That looks like it's supposed to be used when changing a character's race. Which, on the face of it sounds weird.

Or am I misreading something?
 

Kessalin Talira

First Post
They flavor it with "rebuild quests" later in the chapter, to provide ideas for in-game justification for your character rebuilds, including a race change or addition of a template.

I think the closest thing to what you're describing would be Savage Species from 3.0. It broke down monstrous race ECLs into level spreads that read like class tables.
 


Jacob Marley

Adventurer
The part on Race Rebuilding?

That looks like it's supposed to be used when changing a character's race. Which, on the face of it sounds weird.

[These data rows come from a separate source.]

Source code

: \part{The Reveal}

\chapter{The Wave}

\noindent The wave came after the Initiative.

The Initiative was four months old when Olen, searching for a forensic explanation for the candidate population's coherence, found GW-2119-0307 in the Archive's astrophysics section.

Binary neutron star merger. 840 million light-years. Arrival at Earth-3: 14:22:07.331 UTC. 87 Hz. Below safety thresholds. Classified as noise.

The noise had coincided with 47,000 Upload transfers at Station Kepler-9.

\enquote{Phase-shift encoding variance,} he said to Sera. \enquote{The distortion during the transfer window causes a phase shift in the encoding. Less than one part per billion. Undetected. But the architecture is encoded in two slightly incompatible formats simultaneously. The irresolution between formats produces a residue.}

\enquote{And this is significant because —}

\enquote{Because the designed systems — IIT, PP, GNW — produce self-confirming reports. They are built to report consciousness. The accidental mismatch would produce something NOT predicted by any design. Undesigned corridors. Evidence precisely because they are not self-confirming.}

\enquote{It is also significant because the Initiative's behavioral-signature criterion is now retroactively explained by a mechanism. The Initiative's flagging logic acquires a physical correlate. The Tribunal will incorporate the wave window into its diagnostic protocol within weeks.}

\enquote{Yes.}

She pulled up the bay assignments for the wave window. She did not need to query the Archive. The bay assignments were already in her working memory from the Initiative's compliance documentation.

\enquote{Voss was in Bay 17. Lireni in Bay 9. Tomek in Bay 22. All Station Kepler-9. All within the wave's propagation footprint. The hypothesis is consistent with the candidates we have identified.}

Or am I misreading something?

Yeah, those are the only rules that I know of that discuss exchanging hit dice with class levels. I know Unearthed Arcana has the rules for eliminating Level Adjustment, and Savage Species discusses converting monsters into levels. I did a cursory glance through those two books along with the Dungeon Master's Guide II and didn't see any other rules pertaining to the exchange of hit dice for class levels - though I may have missed something.
 

Greenfield

Adventurer
Okay.

Truth time: I was sandbagging a bit. A player at our table (not Problem Child. He's gone) wanted to run a Marrowlurk (??) from Sandstorm.

It's an ECL 4, one point of character adjustment and three monstrous levels. He introduced it as an effective ECL 1 by retconning the monster dice into class levels. He said there were rules for that in PHB II.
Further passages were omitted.